Il futuro della Direzione di Filiale di Poste Italiane a Castrovillari entra nel confronto istituzionale. Dal primo ottobre 2026 l’azienda prevede la soppressione della sede direzionale cittadina con il conseguente accorpamento e il trasferimento delle funzioni presso la Filiale di Cosenza.
Una decisione che, pur garantendo il proseguimento dei servizi al pubblico negli uffici postali e il rispetto degli orari correnti, modifica l’assetto organizzativo locale prive del centro di coordinamento la città del Pollino. La Sindaca Anna De Gaio ha richiesto ufficialmente un incontro urgente ai vertici di Poste Italiane per fare chiarezza sulla riorganizzazione.
Le richieste dell’Amministrazione al tavolo con la società
La prima cittadina ha posto l’accento sulla centralità geografica e strategica della città nel comprensorio, evidenziando le incertezze legati all’impatto occupazionale e organizzativo. «Castrovillari non è un semplice punto della rete territoriale di Poste Italiane, ma un centro di riferimento per un’area molto più ampia della città. La soppressione della Direzione di Filiale non può essere considerata soltanto una questione interna all’azienda: riguarda l’organizzazione dei servizi, il ruolo del territorio e le professionalità che oggi operano nella struttura» dichiara Anna De Gaio.

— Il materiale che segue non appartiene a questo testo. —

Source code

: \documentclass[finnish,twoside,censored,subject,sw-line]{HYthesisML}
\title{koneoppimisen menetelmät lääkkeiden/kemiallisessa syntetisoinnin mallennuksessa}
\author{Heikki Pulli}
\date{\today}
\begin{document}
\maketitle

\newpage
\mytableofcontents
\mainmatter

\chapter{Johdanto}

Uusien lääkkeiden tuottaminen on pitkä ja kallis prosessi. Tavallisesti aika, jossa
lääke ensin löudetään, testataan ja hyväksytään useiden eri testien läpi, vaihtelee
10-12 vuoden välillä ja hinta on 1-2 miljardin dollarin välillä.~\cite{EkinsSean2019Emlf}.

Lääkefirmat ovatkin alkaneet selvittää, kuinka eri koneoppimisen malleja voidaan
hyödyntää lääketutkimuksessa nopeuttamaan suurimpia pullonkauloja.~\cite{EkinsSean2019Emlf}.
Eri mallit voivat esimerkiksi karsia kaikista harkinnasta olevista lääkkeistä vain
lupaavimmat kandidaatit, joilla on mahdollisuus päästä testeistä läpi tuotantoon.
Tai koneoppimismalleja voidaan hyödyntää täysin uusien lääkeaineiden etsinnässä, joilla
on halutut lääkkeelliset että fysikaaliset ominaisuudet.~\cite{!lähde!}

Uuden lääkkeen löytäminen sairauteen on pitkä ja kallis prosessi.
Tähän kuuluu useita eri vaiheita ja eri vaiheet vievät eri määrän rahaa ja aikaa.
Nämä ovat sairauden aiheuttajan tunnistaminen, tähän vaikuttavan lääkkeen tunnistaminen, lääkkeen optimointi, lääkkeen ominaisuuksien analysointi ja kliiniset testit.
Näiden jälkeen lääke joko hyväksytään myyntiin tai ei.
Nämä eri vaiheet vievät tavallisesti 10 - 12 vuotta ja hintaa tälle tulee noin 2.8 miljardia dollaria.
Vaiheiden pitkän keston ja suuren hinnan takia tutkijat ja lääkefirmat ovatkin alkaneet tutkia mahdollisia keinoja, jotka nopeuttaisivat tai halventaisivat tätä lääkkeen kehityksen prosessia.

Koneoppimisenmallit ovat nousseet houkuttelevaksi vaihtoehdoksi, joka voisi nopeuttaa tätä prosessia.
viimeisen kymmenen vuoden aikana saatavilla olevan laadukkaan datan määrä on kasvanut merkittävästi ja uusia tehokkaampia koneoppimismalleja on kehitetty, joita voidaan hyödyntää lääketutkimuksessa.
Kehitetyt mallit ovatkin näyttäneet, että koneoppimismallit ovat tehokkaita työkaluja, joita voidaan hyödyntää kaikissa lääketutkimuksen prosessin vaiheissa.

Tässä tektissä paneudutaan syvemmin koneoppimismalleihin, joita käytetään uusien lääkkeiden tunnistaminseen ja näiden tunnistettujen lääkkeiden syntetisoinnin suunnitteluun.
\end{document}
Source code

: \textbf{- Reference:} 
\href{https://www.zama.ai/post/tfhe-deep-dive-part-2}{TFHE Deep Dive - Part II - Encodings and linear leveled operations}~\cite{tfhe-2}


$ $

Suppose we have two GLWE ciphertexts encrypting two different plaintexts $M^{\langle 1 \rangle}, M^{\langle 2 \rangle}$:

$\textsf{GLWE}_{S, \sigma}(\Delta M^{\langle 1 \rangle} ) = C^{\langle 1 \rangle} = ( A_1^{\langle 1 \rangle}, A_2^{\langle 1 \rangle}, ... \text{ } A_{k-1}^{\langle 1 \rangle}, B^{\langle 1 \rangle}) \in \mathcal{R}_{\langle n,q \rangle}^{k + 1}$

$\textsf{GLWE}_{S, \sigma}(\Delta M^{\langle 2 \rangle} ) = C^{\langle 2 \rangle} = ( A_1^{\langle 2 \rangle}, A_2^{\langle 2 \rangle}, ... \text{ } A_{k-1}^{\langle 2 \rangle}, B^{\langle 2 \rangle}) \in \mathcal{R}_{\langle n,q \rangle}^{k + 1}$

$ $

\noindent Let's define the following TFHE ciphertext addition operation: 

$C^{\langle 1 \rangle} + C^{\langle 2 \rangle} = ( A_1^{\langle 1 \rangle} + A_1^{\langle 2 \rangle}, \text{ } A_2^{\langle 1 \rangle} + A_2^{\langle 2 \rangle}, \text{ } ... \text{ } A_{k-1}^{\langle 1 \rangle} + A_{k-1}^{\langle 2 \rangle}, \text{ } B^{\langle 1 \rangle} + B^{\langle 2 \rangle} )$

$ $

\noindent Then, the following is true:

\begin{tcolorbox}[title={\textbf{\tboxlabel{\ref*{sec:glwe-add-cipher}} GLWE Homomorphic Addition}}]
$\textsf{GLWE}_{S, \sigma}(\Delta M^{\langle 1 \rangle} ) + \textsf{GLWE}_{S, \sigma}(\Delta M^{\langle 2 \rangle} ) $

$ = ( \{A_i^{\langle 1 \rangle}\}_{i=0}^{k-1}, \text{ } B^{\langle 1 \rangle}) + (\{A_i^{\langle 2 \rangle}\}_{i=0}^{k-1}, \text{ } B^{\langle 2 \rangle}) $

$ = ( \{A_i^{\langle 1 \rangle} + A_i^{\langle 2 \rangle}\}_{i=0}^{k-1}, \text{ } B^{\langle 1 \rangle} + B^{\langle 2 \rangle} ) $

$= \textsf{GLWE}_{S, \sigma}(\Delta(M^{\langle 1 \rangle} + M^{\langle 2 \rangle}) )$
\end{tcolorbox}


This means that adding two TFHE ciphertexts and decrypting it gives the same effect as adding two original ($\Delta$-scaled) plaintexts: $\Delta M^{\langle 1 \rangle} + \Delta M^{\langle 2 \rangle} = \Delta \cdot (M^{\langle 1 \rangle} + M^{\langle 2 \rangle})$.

«Vogliamo sederci intorno a un tavolo e capire cosa cambierà realmente. Vogliamo conoscere le ricadute organizzative e occupazionali e verificare se esistano soluzioni capaci di tenere conto delle caratteristiche e del ruolo strategico di Castrovillari» evidenzia la Sindaca.
Il ruolo della città e le conseguenze per il personale
Castrovillari rappresenta un baricentro amministrativo, sanitario, economico e commerciale del Pollino, con un bacino di riferimento ampio. La presenza della Direzione di Filiale costituisce un presidio di prossimità per l’intero comprensorio. Il piano aziendale prospetta la ricollocazione di figure professionali e riallineamenti territoriali su cui l’Amministrazione intende aprire una discussione approfondita.
«Non ci interessa alimentare una contrapposizione, ma non intendiamo neppure assistere passivamente a una trasformazione che riguarda un presidio importante del nostro territorio» conclude la Sindaca. L’Amministrazione resta in attesa di un riscontro da parte dei vertici aziendali.